Keuchel went 2-5 with a 7.88 ERA and 20 strikeouts in eight starts covering 32 innings pitched with Chicago this season, his third with the club. He felt confident about turning things around when talking with the media following a 16-7 loss to the Red Sox Thursday, adding he’s been counted out before. But that turnaround will not come with the White Sox, as his six runs allowed over two innings Thursday was his last start with the team.
“Obviously, given the back of the baseball card, so to speak, we wanted to give him the opportunity this season to show that he was able to get himself back on track,” said White Sox general manager Rick Hahn of the Keuchel move. “There was not a magic number of starts, necessarily, that would have been required before we made that decision.

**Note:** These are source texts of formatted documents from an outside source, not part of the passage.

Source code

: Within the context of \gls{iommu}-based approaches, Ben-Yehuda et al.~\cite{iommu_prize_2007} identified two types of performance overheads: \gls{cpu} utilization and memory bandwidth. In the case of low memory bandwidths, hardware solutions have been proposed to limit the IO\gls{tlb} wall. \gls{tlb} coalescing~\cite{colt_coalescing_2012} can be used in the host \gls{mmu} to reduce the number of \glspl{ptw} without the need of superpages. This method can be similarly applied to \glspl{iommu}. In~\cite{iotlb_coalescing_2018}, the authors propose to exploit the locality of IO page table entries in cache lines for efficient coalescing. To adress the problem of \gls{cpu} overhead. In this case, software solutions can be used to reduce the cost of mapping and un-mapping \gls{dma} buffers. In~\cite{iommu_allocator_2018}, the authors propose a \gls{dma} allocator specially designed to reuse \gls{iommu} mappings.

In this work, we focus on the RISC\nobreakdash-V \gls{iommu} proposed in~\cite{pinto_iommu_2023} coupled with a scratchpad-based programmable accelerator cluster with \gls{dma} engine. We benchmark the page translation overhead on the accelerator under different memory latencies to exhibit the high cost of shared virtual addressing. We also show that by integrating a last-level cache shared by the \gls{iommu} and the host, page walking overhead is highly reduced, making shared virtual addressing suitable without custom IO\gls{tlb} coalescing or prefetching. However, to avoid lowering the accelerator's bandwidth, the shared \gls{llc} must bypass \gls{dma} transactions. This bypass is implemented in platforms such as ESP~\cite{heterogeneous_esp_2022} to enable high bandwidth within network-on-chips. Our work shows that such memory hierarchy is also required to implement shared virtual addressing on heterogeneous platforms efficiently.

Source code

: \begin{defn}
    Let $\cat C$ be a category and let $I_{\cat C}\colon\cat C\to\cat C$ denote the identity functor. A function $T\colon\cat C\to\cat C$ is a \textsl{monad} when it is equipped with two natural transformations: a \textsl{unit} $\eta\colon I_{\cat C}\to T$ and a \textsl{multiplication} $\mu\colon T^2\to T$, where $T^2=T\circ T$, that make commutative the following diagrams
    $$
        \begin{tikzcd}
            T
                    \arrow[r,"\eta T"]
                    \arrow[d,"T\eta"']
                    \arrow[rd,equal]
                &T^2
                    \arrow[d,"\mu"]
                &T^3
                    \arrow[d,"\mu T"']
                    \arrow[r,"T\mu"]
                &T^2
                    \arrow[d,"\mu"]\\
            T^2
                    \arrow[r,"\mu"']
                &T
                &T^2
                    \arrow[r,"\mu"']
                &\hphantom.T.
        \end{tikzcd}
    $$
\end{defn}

“In fact, though we had been talking about this internally for a period of time, his starts against New York at our place and Boston at Fenway were impressive enough to continue to give him the ball. Obviously, the trend from the last couple, especially the other night, was enough for us to say it was time to try something else in that spot.”
Lance Lynn, who has not pitched during the 2022 season, begins his injury rehabilitation work this weekend with Charlotte. The veteran right-hander thought he would need at least three starts with the Knights on the comeback trail from right knee surgery in early April, with his first one targeted at three innings and 45 pitches.
Michael Kopech, Johnny Cueto, Lucas Giolito and Dylan Cease already comprise a solid White Sox rotation. When the club needs a fifth starter during the upcoming road trip to Toronto and St. Petersburg, the White Sox could turn to Vince Velasquez or bring back Davis Martin from Charlotte.
“[Manager] Tony [La Russa] and I just had a long talk about it. We talked yesterday about it, as well,” Hahn said. “The plan is to put ourselves in a good position to beat the Cubs today and tomorrow and then figure it out once we head out on the road. It had gotten to the point where he had greater confidence in the alternatives going forward.”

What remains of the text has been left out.